▶ **EXERCISE OBJECTIVE**
Records follow. Pull out every line that contains "theta".

Saved entries:
————————

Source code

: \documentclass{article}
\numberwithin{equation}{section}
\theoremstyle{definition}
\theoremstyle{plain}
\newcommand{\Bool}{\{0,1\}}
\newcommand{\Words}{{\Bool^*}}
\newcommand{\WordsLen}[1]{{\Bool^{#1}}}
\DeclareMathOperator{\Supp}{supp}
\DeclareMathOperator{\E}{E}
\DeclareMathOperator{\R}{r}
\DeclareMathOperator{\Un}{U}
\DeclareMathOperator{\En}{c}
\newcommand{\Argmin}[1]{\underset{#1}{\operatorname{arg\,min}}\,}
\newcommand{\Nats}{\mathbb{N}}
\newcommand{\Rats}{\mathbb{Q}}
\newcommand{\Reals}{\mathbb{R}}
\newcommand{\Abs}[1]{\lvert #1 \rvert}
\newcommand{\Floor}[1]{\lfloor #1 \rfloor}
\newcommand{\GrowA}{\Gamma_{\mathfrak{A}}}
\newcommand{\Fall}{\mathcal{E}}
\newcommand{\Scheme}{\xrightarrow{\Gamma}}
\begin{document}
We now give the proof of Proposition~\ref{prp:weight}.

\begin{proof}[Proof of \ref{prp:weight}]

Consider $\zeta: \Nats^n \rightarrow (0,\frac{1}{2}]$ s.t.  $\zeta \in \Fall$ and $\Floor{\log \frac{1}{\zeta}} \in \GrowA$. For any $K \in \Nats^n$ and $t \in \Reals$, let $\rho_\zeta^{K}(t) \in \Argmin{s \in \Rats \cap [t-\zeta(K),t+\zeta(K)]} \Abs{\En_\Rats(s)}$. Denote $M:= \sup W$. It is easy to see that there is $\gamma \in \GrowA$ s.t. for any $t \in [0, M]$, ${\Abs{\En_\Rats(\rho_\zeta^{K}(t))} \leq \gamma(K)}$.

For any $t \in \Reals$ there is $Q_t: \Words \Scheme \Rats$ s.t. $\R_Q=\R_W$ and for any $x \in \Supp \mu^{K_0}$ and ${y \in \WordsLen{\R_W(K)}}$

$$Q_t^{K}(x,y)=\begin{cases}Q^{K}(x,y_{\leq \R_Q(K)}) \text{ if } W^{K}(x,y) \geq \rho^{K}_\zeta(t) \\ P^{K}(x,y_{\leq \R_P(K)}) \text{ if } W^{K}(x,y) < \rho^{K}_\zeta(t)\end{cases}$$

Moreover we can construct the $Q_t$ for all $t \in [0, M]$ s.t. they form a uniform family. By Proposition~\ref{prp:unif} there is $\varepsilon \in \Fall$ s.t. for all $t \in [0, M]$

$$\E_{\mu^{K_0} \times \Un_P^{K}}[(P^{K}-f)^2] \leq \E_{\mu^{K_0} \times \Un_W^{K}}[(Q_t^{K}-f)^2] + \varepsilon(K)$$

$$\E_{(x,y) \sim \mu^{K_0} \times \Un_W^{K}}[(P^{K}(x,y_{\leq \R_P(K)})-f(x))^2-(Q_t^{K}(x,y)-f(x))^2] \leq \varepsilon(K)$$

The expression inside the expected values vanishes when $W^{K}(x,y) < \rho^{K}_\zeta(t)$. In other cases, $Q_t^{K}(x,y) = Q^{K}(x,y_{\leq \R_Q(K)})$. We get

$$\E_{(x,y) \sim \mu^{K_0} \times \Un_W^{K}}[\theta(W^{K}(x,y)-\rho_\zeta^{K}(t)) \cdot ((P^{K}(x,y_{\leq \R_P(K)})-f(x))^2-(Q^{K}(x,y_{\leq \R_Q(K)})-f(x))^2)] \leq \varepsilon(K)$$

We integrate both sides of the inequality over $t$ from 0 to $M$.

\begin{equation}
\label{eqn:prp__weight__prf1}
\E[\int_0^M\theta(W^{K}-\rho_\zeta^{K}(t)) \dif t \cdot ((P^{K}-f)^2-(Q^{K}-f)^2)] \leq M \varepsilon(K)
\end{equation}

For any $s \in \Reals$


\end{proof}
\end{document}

————————

▶ **FINISHED EXERCISE**
$$\E_{(x,y) \sim \mu^{K_0} \times \Un_W^{K}}[\theta(W^{K}(x,y)-\rho_\zeta^{K}(t)) \cdot ((P^{K}(x,y_{\leq \R_P(K)})-f(x))^2-(Q^{K}(x,y_{\leq \R_Q(K)})-f(x))^2)] \leq \varepsilon(K)$$
\E[\int_0^M\theta(W^{K}-\rho_\zeta^{K}(t)) \dif t \cdot ((P^{K}-f)^2-(Q^{K}-f)^2)] \leq M \varepsilon(K)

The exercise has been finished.